◆ WHAT THE EXERCISE ASKS ◆
In the records, find each line where "support" occurs, and copy it.

Plain-text document sources:
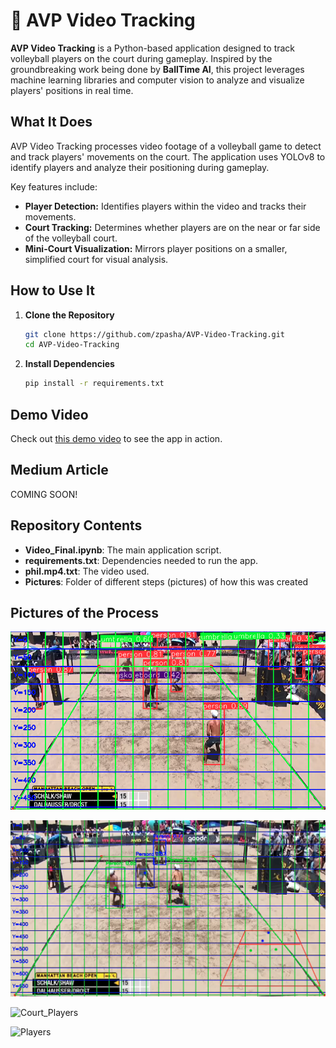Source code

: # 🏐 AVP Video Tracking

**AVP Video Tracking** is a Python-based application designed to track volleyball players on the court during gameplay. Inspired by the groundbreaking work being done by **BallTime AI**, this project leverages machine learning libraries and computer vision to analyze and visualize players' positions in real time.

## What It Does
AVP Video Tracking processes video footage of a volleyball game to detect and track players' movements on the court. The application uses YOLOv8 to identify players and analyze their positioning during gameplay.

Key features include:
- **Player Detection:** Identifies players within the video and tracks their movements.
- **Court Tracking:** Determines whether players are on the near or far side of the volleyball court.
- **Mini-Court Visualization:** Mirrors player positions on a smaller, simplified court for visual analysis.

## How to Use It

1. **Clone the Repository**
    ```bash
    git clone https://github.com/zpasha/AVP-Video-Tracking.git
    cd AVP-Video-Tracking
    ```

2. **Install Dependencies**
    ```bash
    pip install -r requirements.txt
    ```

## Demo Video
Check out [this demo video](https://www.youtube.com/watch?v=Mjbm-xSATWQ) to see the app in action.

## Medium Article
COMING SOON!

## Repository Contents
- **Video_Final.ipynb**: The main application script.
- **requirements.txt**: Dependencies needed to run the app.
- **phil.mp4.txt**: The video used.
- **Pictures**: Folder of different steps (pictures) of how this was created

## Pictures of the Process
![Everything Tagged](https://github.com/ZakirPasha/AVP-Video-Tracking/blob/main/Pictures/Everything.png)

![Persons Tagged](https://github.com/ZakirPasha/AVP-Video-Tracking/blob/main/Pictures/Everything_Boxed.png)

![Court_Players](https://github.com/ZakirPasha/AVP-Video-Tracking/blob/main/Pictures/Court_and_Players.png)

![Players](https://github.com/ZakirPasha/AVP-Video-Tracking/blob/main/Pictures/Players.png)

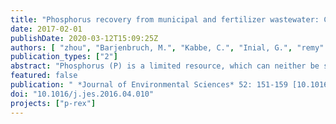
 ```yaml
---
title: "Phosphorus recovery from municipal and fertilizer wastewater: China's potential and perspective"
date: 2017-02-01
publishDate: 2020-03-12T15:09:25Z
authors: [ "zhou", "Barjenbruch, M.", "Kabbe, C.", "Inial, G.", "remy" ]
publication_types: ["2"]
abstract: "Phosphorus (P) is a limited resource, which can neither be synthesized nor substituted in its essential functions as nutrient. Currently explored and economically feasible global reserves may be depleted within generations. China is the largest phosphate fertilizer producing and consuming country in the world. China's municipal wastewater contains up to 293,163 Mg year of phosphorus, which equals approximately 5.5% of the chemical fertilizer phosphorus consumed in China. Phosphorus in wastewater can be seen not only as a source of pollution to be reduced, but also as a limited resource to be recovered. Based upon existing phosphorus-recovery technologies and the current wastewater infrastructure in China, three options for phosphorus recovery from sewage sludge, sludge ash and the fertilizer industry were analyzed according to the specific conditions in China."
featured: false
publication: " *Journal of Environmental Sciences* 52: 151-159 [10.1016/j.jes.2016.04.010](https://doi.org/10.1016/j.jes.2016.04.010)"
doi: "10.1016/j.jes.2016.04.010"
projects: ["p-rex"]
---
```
---
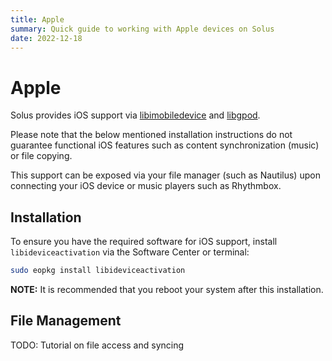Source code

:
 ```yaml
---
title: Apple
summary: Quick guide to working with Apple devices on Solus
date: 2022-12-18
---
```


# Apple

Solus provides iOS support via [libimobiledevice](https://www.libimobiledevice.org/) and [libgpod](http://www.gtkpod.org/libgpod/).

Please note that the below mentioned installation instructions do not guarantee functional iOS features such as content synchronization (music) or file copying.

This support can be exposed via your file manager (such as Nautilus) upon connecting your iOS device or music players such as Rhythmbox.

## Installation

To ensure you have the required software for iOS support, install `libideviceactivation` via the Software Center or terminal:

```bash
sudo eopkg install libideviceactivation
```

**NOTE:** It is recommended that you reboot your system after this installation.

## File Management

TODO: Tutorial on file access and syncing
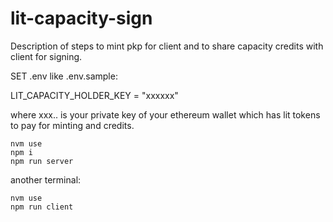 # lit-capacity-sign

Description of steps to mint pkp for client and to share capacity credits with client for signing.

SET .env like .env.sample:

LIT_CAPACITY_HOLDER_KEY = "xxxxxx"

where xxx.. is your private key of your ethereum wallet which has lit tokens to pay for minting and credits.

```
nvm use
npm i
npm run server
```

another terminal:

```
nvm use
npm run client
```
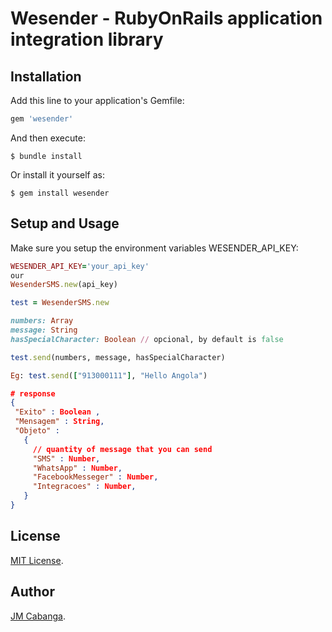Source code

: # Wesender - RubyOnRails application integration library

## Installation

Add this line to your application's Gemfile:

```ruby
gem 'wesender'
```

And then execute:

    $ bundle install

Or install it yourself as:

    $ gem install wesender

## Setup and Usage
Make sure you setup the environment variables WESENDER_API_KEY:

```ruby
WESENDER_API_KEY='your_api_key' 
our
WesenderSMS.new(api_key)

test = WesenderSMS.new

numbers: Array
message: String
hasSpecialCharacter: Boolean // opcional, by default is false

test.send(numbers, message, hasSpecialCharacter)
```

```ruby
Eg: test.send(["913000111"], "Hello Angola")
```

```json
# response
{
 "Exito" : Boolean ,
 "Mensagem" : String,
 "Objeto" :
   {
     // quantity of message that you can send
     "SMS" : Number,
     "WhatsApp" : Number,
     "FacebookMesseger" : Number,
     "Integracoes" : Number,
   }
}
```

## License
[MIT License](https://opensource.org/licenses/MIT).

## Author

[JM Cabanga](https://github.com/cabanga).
---
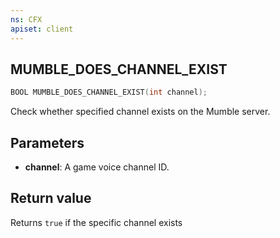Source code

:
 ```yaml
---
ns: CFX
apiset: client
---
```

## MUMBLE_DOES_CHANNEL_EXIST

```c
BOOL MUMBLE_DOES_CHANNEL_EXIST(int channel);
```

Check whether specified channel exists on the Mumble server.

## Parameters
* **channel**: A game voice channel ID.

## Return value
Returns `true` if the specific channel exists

◆ RESPONSE TO THIS EXERCISE ◆
Solus provides iOS support via [libimobiledevice](https://www.libimobiledevice.org/) and [libgpod](http://www.gtkpod.org/libgpod/).
This support can be exposed via your file manager (such as Nautilus) upon connecting your iOS device or music players such as Rhythmbox.
To ensure you have the required software for iOS support, install `libideviceactivation` via the Software Center or terminal:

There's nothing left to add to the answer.